We have already tackled how conducting hearings through video teleconferencing can be advantageous for the claimant and the defendant’s sides. Actually, one of the major benefits of doing virtual court hearings is the ease in scheduling. It is obviously a lot easier to schedule a virtual meeting for legal purposes than the one which would have to be attended by more people and has to be done in one location—on court. Now, add the fact that the claimant and the defendant’s side both have 30 days, or at least twenty seven because they have to submit their approval or disapproval of the decision to the court three days before the due date, and legalizing this rule makes it even more appealing.

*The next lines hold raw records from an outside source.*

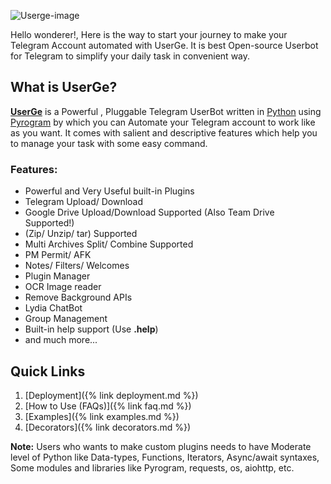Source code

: ![Userge-image](https://telegra.ph/file/083ee09d368e0ee991996.jpg)

Hello wonderer!, Here is the way to start your journey to make your Telegram Account automated with UserGe. It is best Open-source Userbot for Telegram to simplify your daily task in convenient way.

## What is UserGe?

<b>[UserGe](https://github.com/usergeteam/userge)</b> is a Powerful , Pluggable Telegram UserBot written in [Python](https://www.python.org/) using [Pyrogram](https://github.com/pyrogram) by which you can Automate your Telegram account to work like as you want. It comes with salient and descriptive features which help you to manage your task with some easy command.

### Features:
*  Powerful and Very Useful built-in Plugins
*  Telegram Upload/ Download
*  Google Drive Upload/Download Supported (Also Team Drive Supported!)
*  (Zip/ Unzip/ tar) Supported
*  Multi Archives Split/ Combine Supported
*  PM Permit/ AFK
*  Notes/ Filters/ Welcomes
*  Plugin Manager
*  OCR Image reader
*  Remove Background APIs
*  Lydia ChatBot
*  Group Management
*  Built-in help support (Use **.help**)
*  and much more...

## Quick Links
1. [Deployment]({% link deployment.md %})
2. [How to Use (FAQs)]({% link faq.md %})
3. [Examples]({% link examples.md %})
4. [Decorators]({% link decorators.md %})

**Note:** Users who wants to make custom plugins needs to have Moderate level of Python like Data-types, Functions, Iterators, Async/await syntaxes, Some modules and libraries like Pyrogram, requests, os, aiohttp, etc.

This proposed rule by the SSA has been open for comments since June 27, 2013 and will continue to be until August 23, 2013. Two months is a fairly long time for a government legal agency to receive comments for a notice of proposed rulemaking. Even so, this still lies on the positive side because by giving the people more time to react, the Federal Register would really be able to receive and understand what the people think about the Changes to Scheduling and Appearing at hearings. Aside from being a time saver and an efficiency booster, all for the claimant, defendant, and the court’s side, there is also so far nothing present in this change proposal that violates those 12 principles of Clinton’s executive bill.
If ever I would be given the change to revise this rule before it becomes final, I would like everything to be more specific, like the specific mode of video conferencing should be used, and other things that may create confusion such as the ones who would be required to be a part of the video conference. Lapses like these are so common in laws and rules today and they should be addressed as early as now, when they are still not ratified. This is also why it is very important for lawmakers to not only rely on their assessing capabilities but also on the people because a million brains will always be better than just a couple.
Bibliography
U.S. Federal Register. (2008). CFR 2.6 titled Unrestricted Use. Federal Register, 1.
U.S. Federal Register. (2013). Changes to Scheduling and Appearing at hearings . U.S. FederalRegister.